- [WHAT TO PRODUCE]: Please transcribe the data that follows, keeping every line exact.

- [ENTRIES PROVIDED]:
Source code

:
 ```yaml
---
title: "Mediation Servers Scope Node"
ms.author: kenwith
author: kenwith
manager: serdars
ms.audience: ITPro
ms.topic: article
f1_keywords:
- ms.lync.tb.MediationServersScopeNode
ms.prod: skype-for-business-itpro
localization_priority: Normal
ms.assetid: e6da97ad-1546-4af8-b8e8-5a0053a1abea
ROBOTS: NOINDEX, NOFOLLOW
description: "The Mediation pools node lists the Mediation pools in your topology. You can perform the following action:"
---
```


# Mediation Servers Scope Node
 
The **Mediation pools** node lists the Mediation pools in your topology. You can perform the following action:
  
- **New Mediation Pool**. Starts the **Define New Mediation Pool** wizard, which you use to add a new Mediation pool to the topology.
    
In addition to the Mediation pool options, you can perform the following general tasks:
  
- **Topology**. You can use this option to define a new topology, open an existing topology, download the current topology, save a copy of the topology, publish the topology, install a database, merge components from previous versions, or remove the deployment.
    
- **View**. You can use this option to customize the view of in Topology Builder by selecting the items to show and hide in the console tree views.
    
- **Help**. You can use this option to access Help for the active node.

- [RESULT OF THE EXERCISE]:
Source code

:
 ```yaml
---
title: "Mediation Servers Scope Node"
ms.author: kenwith
author: kenwith
manager: serdars
ms.audience: ITPro
ms.topic: article
f1_keywords:
- ms.lync.tb.MediationServersScopeNode
ms.prod: skype-for-business-itpro
localization_priority: Normal
ms.assetid: e6da97ad-1546-4af8-b8e8-5a0053a1abea
ROBOTS: NOINDEX, NOFOLLOW
description: "The Mediation pools node lists the Mediation pools in your topology. You can perform the following action:"
---
```


# Mediation Servers Scope Node
 
The **Mediation pools** node lists the Mediation pools in your topology. You can perform the following action:
  
- **New Mediation Pool**. Starts the **Define New Mediation Pool** wizard, which you use to add a new Mediation pool to the topology.
    
In addition to the Mediation pool options, you can perform the following general tasks:
  
- **Topology**. You can use this option to define a new topology, open an existing topology, download the current topology, save a copy of the topology, publish the topology, install a database, merge components from previous versions, or remove the deployment.
    
- **View**. You can use this option to customize the view of in Topology Builder by selecting the items to show and hide in the console tree views.
    
- **Help**. You can use this option to access Help for the active node.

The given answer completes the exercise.